Work order :: State how many lines in the entries below contain "getResources". Write nothing but the number.

Provided information ::
━━━━━━━━

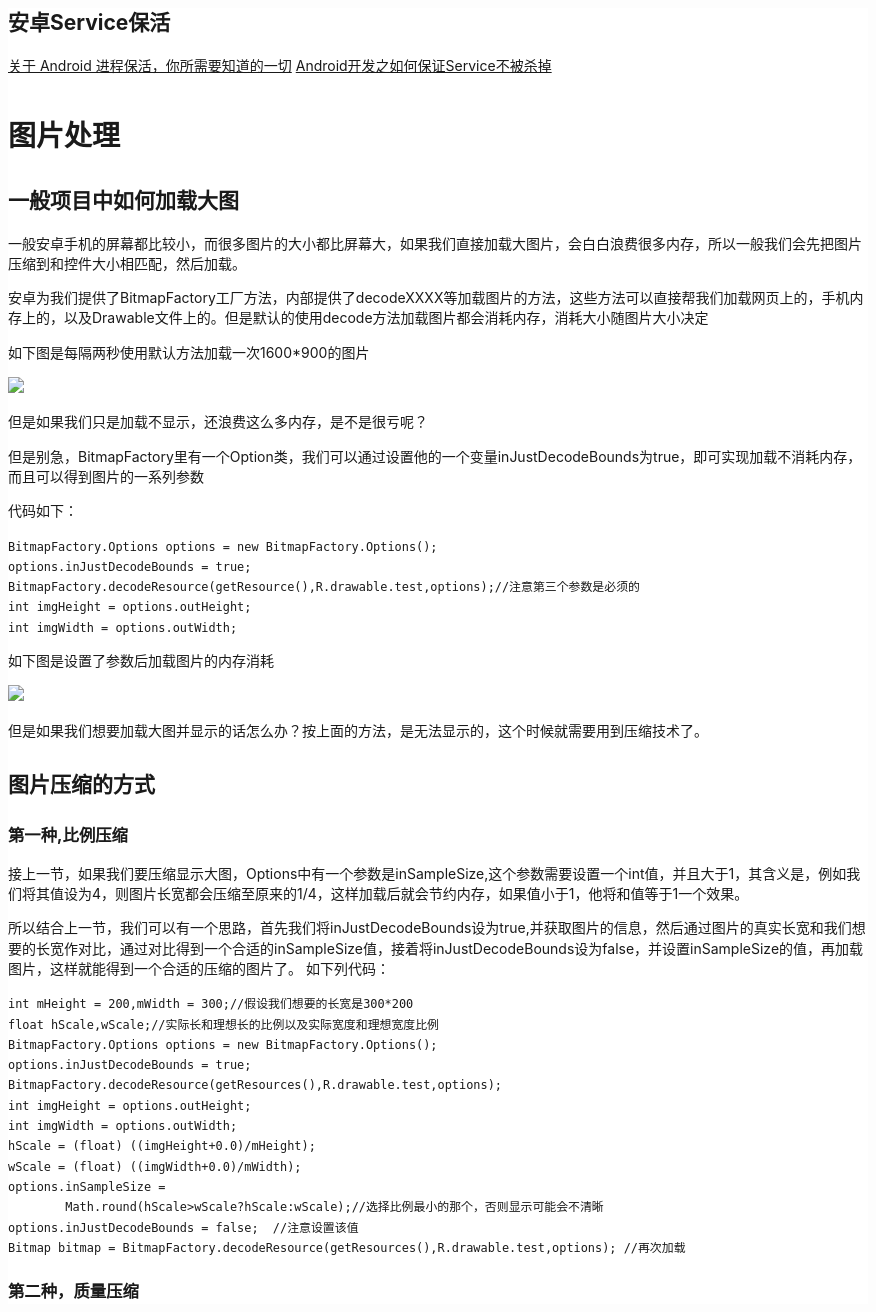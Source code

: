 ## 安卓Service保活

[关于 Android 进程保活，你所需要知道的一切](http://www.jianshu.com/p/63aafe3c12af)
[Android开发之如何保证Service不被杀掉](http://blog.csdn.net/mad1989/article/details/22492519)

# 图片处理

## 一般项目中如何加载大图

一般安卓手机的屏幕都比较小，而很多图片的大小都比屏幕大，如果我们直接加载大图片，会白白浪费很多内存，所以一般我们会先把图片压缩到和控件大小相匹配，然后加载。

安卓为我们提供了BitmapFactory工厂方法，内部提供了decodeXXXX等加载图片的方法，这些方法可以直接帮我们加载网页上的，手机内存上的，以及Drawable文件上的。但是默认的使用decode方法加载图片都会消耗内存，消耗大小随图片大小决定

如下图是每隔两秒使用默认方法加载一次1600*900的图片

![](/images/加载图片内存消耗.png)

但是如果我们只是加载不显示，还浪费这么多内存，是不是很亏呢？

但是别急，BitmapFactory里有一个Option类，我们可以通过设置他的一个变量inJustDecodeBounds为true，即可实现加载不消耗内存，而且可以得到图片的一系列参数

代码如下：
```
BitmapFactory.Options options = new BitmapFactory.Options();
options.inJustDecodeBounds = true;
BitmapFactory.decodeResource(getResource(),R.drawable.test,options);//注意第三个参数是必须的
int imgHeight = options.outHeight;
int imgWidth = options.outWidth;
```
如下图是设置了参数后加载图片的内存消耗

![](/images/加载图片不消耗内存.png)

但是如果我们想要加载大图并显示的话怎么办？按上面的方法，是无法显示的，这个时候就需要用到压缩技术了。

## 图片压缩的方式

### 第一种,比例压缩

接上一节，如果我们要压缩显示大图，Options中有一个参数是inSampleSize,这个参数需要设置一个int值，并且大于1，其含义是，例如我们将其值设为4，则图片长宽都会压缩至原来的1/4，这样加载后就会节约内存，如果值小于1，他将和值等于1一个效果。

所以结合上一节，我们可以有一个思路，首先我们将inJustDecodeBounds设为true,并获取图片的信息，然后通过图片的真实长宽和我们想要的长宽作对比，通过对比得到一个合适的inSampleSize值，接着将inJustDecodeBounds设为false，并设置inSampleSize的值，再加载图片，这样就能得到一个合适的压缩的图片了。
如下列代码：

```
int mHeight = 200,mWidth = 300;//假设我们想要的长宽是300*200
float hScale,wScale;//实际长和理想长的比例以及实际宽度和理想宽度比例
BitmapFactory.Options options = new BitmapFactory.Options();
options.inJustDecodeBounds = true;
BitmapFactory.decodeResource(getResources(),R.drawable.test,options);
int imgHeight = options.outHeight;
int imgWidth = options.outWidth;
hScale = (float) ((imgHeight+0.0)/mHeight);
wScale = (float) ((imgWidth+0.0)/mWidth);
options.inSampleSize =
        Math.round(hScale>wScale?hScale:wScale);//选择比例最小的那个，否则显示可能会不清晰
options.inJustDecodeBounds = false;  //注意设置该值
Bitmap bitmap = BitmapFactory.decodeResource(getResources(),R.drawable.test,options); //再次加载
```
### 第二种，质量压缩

━━━━━━━━

Result of this task :: 2